*Saved entries:*
:::

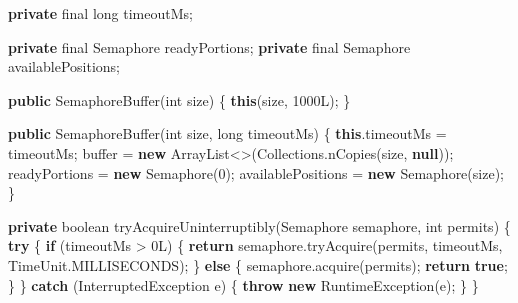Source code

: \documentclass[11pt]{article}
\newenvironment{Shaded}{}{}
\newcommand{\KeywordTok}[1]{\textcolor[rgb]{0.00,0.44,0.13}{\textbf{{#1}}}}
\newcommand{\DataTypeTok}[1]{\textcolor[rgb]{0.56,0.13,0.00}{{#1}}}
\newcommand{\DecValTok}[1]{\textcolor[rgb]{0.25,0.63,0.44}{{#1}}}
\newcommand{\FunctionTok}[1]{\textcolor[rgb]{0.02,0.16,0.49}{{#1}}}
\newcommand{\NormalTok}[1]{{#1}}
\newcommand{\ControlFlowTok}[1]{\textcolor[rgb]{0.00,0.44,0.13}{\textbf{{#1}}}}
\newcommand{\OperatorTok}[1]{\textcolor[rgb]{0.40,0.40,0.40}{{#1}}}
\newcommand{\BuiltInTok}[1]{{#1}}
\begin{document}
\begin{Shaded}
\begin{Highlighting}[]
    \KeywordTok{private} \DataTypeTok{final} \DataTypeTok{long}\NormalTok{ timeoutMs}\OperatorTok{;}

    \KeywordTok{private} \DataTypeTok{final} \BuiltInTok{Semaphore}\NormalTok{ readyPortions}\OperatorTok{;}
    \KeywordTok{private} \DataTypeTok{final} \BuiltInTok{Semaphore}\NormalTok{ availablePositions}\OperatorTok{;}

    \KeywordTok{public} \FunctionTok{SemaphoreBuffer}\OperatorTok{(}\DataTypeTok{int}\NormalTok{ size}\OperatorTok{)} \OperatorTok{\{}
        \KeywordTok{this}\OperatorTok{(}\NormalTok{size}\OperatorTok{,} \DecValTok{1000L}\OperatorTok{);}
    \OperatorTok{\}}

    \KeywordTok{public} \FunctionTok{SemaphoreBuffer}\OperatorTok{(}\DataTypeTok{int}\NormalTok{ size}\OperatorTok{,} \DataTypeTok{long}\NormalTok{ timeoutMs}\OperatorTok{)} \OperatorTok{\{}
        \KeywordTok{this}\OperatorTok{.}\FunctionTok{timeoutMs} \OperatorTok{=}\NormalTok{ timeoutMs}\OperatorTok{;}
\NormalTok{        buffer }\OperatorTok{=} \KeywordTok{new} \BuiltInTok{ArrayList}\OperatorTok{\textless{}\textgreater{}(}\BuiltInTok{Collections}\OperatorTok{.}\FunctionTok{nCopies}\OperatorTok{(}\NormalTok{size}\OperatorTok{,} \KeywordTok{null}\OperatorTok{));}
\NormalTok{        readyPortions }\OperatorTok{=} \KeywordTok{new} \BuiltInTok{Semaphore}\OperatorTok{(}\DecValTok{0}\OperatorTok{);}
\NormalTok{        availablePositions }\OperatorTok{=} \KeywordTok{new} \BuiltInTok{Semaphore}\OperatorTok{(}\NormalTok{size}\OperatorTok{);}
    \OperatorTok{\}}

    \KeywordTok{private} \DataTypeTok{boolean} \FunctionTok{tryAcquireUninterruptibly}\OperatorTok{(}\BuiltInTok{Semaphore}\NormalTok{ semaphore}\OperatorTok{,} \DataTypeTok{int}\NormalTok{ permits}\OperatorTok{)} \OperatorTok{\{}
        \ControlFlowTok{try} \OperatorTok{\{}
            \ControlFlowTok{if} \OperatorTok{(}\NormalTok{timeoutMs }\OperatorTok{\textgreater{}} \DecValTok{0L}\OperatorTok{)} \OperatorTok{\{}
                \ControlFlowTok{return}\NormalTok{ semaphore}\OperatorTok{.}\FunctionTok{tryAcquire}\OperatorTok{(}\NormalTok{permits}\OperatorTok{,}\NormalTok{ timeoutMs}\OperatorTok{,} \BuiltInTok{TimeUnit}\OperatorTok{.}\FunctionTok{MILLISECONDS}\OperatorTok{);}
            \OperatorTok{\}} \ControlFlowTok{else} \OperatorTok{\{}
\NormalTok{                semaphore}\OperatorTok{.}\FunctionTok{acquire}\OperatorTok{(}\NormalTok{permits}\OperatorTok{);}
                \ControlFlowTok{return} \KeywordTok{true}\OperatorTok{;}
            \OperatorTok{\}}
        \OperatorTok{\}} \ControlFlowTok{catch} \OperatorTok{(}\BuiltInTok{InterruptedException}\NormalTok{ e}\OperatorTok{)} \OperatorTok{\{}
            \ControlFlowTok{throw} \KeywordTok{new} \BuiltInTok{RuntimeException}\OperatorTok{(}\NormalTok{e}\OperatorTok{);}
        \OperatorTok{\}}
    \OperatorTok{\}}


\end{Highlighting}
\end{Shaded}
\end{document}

:::

*Task description:*
Check each line of the entries for the string "availablePositions". Copy the lines that have it.

*Finished task:*
    \KeywordTok{private} \DataTypeTok{final} \BuiltInTok{Semaphore}\NormalTok{ availablePositions}\OperatorTok{;}
\NormalTok{        availablePositions }\OperatorTok{=} \KeywordTok{new} \BuiltInTok{Semaphore}\OperatorTok{(}\NormalTok{size}\OperatorTok{);}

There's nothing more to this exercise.